(Dataset entries)
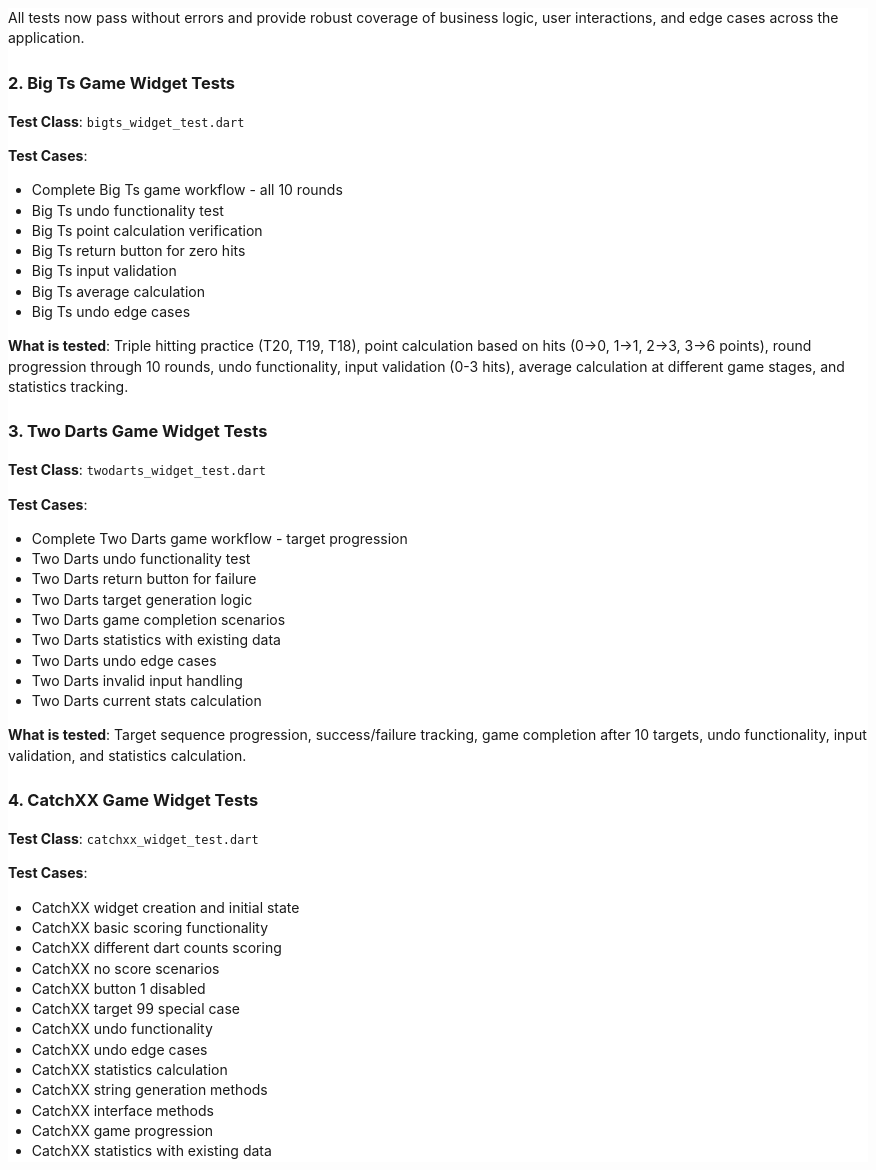 All tests now pass without errors and provide robust coverage of business logic, user interactions, and edge cases across the application.

### 2. Big Ts Game Widget Tests
**Test Class**: `bigts_widget_test.dart`

**Test Cases**:
- Complete Big Ts game workflow - all 10 rounds
- Big Ts undo functionality test
- Big Ts point calculation verification
- Big Ts return button for zero hits
- Big Ts input validation
- Big Ts average calculation
- Big Ts undo edge cases

**What is tested**: Triple hitting practice (T20, T19, T18), point calculation based on hits (0→0, 1→1, 2→3, 3→6 points), round progression through 10 rounds, undo functionality, input validation (0-3 hits), average calculation at different game stages, and statistics tracking.

### 3. Two Darts Game Widget Tests
**Test Class**: `twodarts_widget_test.dart`

**Test Cases**:
- Complete Two Darts game workflow - target progression
- Two Darts undo functionality test
- Two Darts return button for failure
- Two Darts target generation logic
- Two Darts game completion scenarios
- Two Darts statistics with existing data
- Two Darts undo edge cases
- Two Darts invalid input handling
- Two Darts current stats calculation

**What is tested**: Target sequence progression, success/failure tracking, game completion after 10 targets, undo functionality, input validation, and statistics calculation.

### 4. CatchXX Game Widget Tests
**Test Class**: `catchxx_widget_test.dart`

**Test Cases**:
- CatchXX widget creation and initial state
- CatchXX basic scoring functionality
- CatchXX different dart counts scoring
- CatchXX no score scenarios
- CatchXX button 1 disabled
- CatchXX target 99 special case
- CatchXX undo functionality
- CatchXX undo edge cases
- CatchXX statistics calculation
- CatchXX string generation methods
- CatchXX interface methods
- CatchXX game progression
- CatchXX statistics with existing data
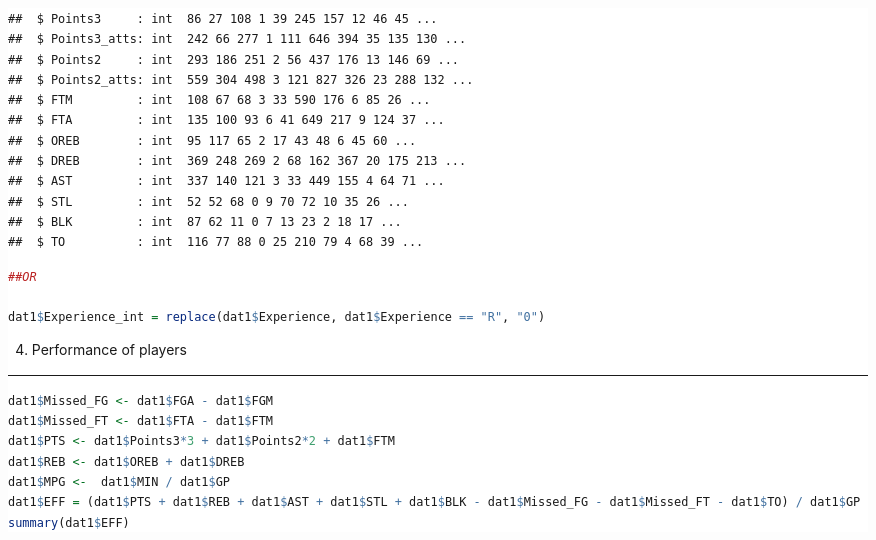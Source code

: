     ##  $ Points3     : int  86 27 108 1 39 245 157 12 46 45 ...
    ##  $ Points3_atts: int  242 66 277 1 111 646 394 35 135 130 ...
    ##  $ Points2     : int  293 186 251 2 56 437 176 13 146 69 ...
    ##  $ Points2_atts: int  559 304 498 3 121 827 326 23 288 132 ...
    ##  $ FTM         : int  108 67 68 3 33 590 176 6 85 26 ...
    ##  $ FTA         : int  135 100 93 6 41 649 217 9 124 37 ...
    ##  $ OREB        : int  95 117 65 2 17 43 48 6 45 60 ...
    ##  $ DREB        : int  369 248 269 2 68 162 367 20 175 213 ...
    ##  $ AST         : int  337 140 121 3 33 449 155 4 64 71 ...
    ##  $ STL         : int  52 52 68 0 9 70 72 10 35 26 ...
    ##  $ BLK         : int  87 62 11 0 7 13 23 2 18 17 ...
    ##  $ TO          : int  116 77 88 0 25 210 79 4 68 39 ...

``` r
##OR

dat1$Experience_int = replace(dat1$Experience, dat1$Experience == "R", "0")
```

4) Performance of players
-------------------------

``` r
dat1$Missed_FG <- dat1$FGA - dat1$FGM
dat1$Missed_FT <- dat1$FTA - dat1$FTM
dat1$PTS <- dat1$Points3*3 + dat1$Points2*2 + dat1$FTM
dat1$REB <- dat1$OREB + dat1$DREB
dat1$MPG <-  dat1$MIN / dat1$GP
dat1$EFF = (dat1$PTS + dat1$REB + dat1$AST + dat1$STL + dat1$BLK - dat1$Missed_FG - dat1$Missed_FT - dat1$TO) / dat1$GP
summary(dat1$EFF)
```
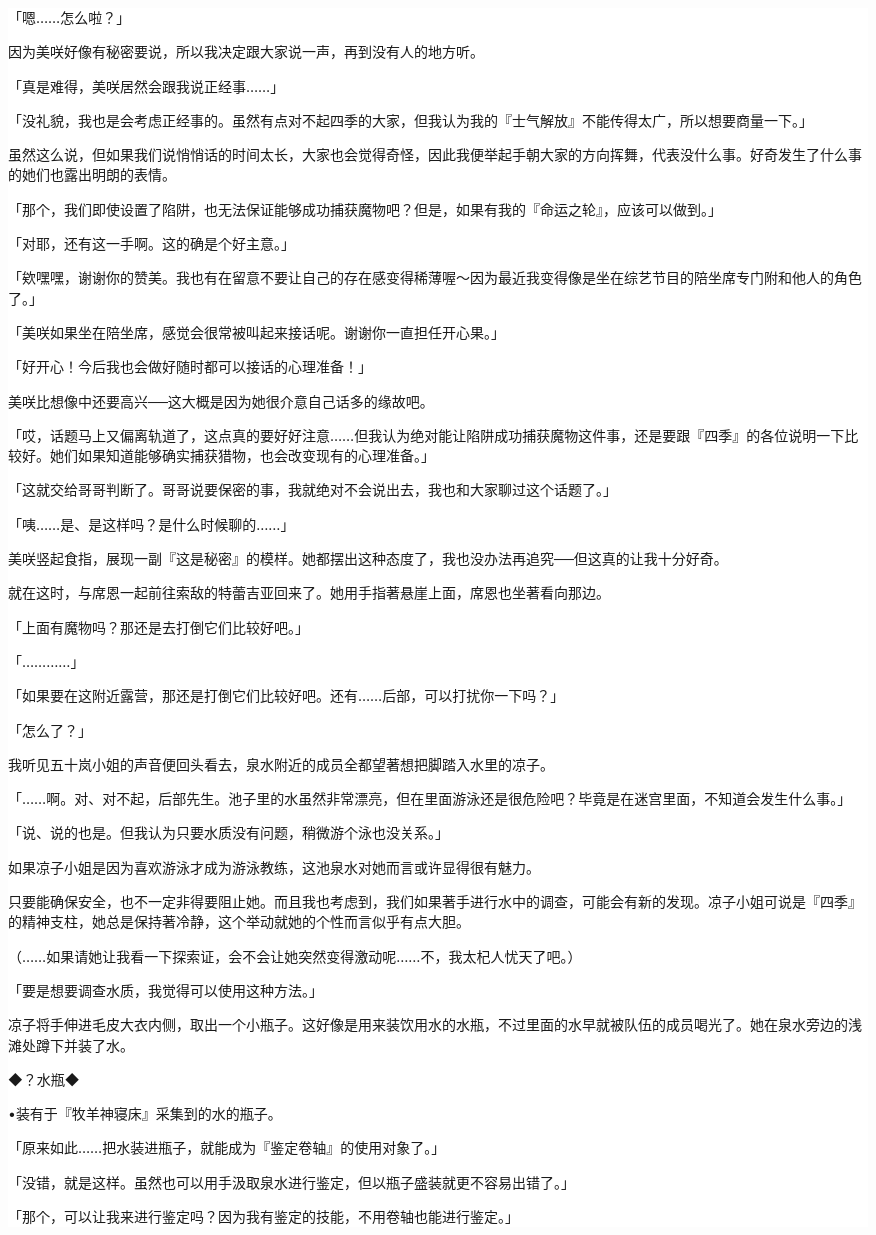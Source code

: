 「嗯……怎么啦？」

因为美咲好像有秘密要说，所以我决定跟大家说一声，再到没有人的地方听。

「真是难得，美咲居然会跟我说正经事……」

「没礼貌，我也是会考虑正经事的。虽然有点对不起四季的大家，但我认为我的『士气解放』不能传得太广，所以想要商量一下。」

虽然这么说，但如果我们说悄悄话的时间太长，大家也会觉得奇怪，因此我便举起手朝大家的方向挥舞，代表没什么事。好奇发生了什么事的她们也露出明朗的表情。

「那个，我们即使设置了陷阱，也无法保证能够成功捕获魔物吧？但是，如果有我的『命运之轮』，应该可以做到。」

「对耶，还有这一手啊。这的确是个好主意。」

「欸嘿嘿，谢谢你的赞美。我也有在留意不要让自己的存在感变得稀薄喔～因为最近我变得像是坐在综艺节目的陪坐席专门附和他人的角色了。」

「美咲如果坐在陪坐席，感觉会很常被叫起来接话呢。谢谢你一直担任开心果。」

「好开心！今后我也会做好随时都可以接话的心理准备！」

美咲比想像中还要高兴──这大概是因为她很介意自己话多的缘故吧。

「哎，话题马上又偏离轨道了，这点真的要好好注意……但我认为绝对能让陷阱成功捕获魔物这件事，还是要跟『四季』的各位说明一下比较好。她们如果知道能够确实捕获猎物，也会改变现有的心理准备。」

「这就交给哥哥判断了。哥哥说要保密的事，我就绝对不会说出去，我也和大家聊过这个话题了。」

「咦……是、是这样吗？是什么时候聊的……」

美咲竖起食指，展现一副『这是秘密』的模样。她都摆出这种态度了，我也没办法再追究──但这真的让我十分好奇。

就在这时，与席恩一起前往索敌的特蕾吉亚回来了。她用手指著悬崖上面，席恩也坐著看向那边。

「上面有魔物吗？那还是去打倒它们比较好吧。」

「…………」

「如果要在这附近露营，那还是打倒它们比较好吧。还有……后部，可以打扰你一下吗？」

「怎么了？」

我听见五十岚小姐的声音便回头看去，泉水附近的成员全都望著想把脚踏入水里的凉子。

「……啊。对、对不起，后部先生。池子里的水虽然非常漂亮，但在里面游泳还是很危险吧？毕竟是在迷宫里面，不知道会发生什么事。」

「说、说的也是。但我认为只要水质没有问题，稍微游个泳也没关系。」

如果凉子小姐是因为喜欢游泳才成为游泳教练，这池泉水对她而言或许显得很有魅力。

只要能确保安全，也不一定非得要阻止她。而且我也考虑到，我们如果著手进行水中的调查，可能会有新的发现。凉子小姐可说是『四季』的精神支柱，她总是保持著冷静，这个举动就她的个性而言似乎有点大胆。

（……如果请她让我看一下探索证，会不会让她突然变得激动呢……不，我太杞人忧天了吧。）

「要是想要调查水质，我觉得可以使用这种方法。」

凉子将手伸进毛皮大衣内侧，取出一个小瓶子。这好像是用来装饮用水的水瓶，不过里面的水早就被队伍的成员喝光了。她在泉水旁边的浅滩处蹲下并装了水。

◆？水瓶◆

•装有于『牧羊神寝床』采集到的水的瓶子。

「原来如此……把水装进瓶子，就能成为『鉴定卷轴』的使用对象了。」

「没错，就是这样。虽然也可以用手汲取泉水进行鉴定，但以瓶子盛装就更不容易出错了。」

「那个，可以让我来进行鉴定吗？因为我有鉴定的技能，不用卷轴也能进行鉴定。」
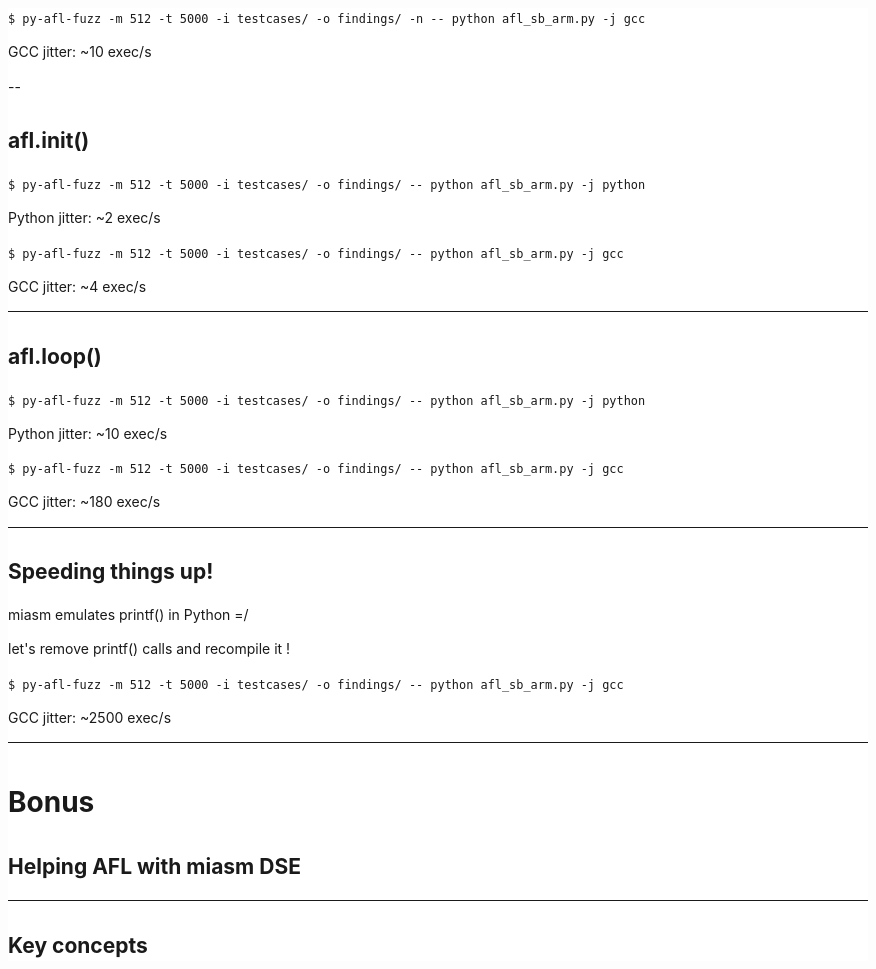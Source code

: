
 ```
$ py-afl-fuzz -m 512 -t 5000 -i testcases/ -o findings/ -n -- python afl_sb_arm.py -j gcc
```
GCC jitter: ~10 exec/s

--

## afl.init()

```
$ py-afl-fuzz -m 512 -t 5000 -i testcases/ -o findings/ -- python afl_sb_arm.py -j python 
```
Python jitter: ~2 exec/s

```
$ py-afl-fuzz -m 512 -t 5000 -i testcases/ -o findings/ -- python afl_sb_arm.py -j gcc
```
GCC jitter: ~4 exec/s

---

## afl.loop()

```
$ py-afl-fuzz -m 512 -t 5000 -i testcases/ -o findings/ -- python afl_sb_arm.py -j python 
```
Python jitter: ~10 exec/s

```
$ py-afl-fuzz -m 512 -t 5000 -i testcases/ -o findings/ -- python afl_sb_arm.py -j gcc
```
GCC jitter: ~180 exec/s

---

## Speeding things up!

miasm emulates printf() in Python =/

let's remove printf() calls and recompile it !

```
$ py-afl-fuzz -m 512 -t 5000 -i testcases/ -o findings/ -- python afl_sb_arm.py -j gcc
```
GCC jitter: ~2500 exec/s

---

# Bonus
## Helping AFL with miasm DSE

---

## Key concepts
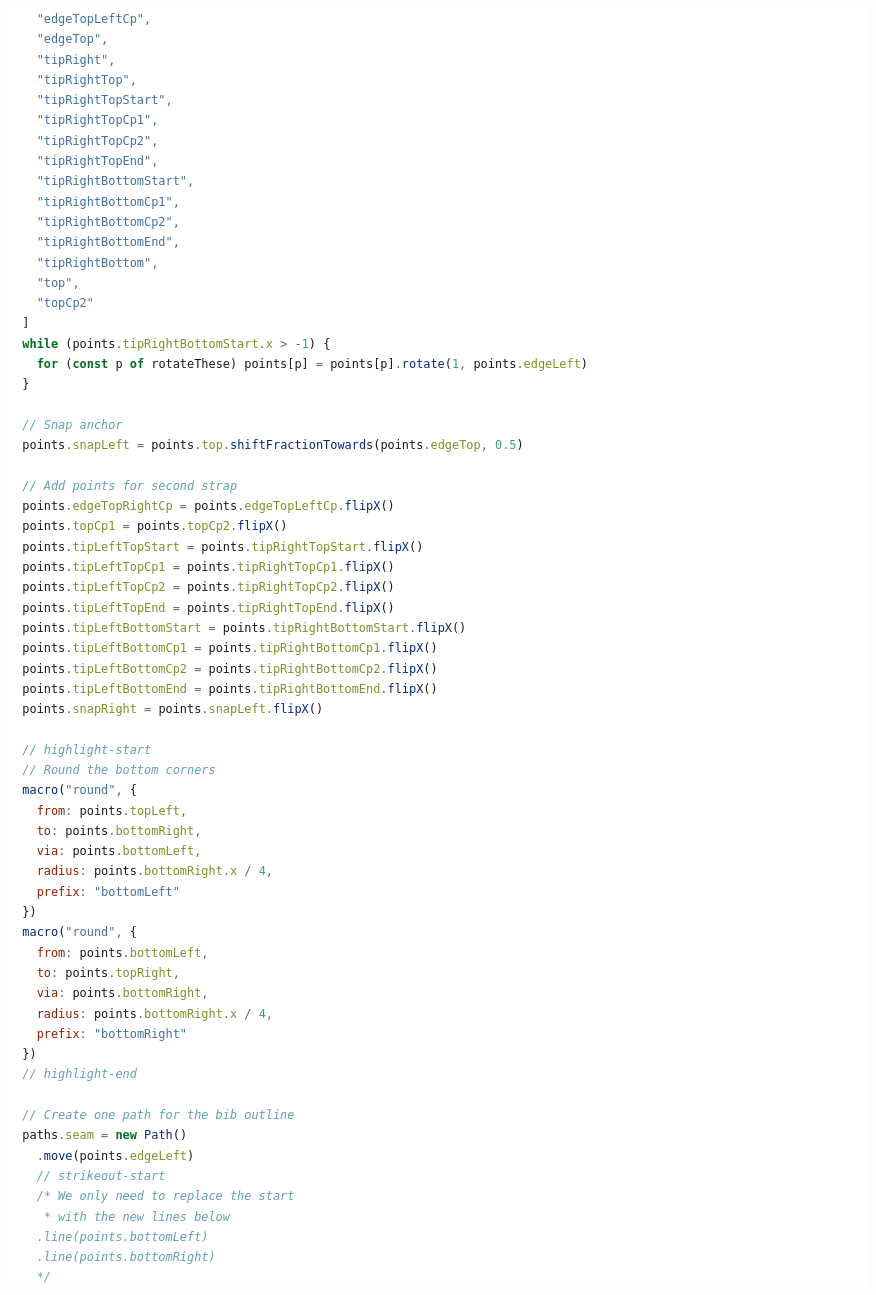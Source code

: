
 ```js
    "edgeTopLeftCp",
    "edgeTop",
    "tipRight",
    "tipRightTop",
    "tipRightTopStart",
    "tipRightTopCp1",
    "tipRightTopCp2",
    "tipRightTopEnd",
    "tipRightBottomStart",
    "tipRightBottomCp1",
    "tipRightBottomCp2",
    "tipRightBottomEnd",
    "tipRightBottom",
    "top",
    "topCp2"
  ]
  while (points.tipRightBottomStart.x > -1) {
    for (const p of rotateThese) points[p] = points[p].rotate(1, points.edgeLeft)
  }
  
  // Snap anchor
  points.snapLeft = points.top.shiftFractionTowards(points.edgeTop, 0.5)

  // Add points for second strap
  points.edgeTopRightCp = points.edgeTopLeftCp.flipX()
  points.topCp1 = points.topCp2.flipX()
  points.tipLeftTopStart = points.tipRightTopStart.flipX()
  points.tipLeftTopCp1 = points.tipRightTopCp1.flipX()
  points.tipLeftTopCp2 = points.tipRightTopCp2.flipX()
  points.tipLeftTopEnd = points.tipRightTopEnd.flipX()
  points.tipLeftBottomStart = points.tipRightBottomStart.flipX()
  points.tipLeftBottomCp1 = points.tipRightBottomCp1.flipX()
  points.tipLeftBottomCp2 = points.tipRightBottomCp2.flipX()
  points.tipLeftBottomEnd = points.tipRightBottomEnd.flipX()
  points.snapRight = points.snapLeft.flipX()

  // highlight-start
  // Round the bottom corners
  macro("round", {
    from: points.topLeft,
    to: points.bottomRight,
    via: points.bottomLeft,
    radius: points.bottomRight.x / 4,
    prefix: "bottomLeft"
  })
  macro("round", {
    from: points.bottomLeft,
    to: points.topRight,
    via: points.bottomRight,
    radius: points.bottomRight.x / 4,
    prefix: "bottomRight"
  })
  // highlight-end

  // Create one path for the bib outline
  paths.seam = new Path()
    .move(points.edgeLeft)
    // strikeout-start
    /* We only need to replace the start
     * with the new lines below
    .line(points.bottomLeft)
    .line(points.bottomRight)
    */
```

__What is needed__
Scan the records for the string "Class". Copy each line in which it appears.

__The answer__
**Test Class**: `bigts_widget_test.dart`
**Test Class**: `twodarts_widget_test.dart`
**Test Class**: `catchxx_widget_test.dart`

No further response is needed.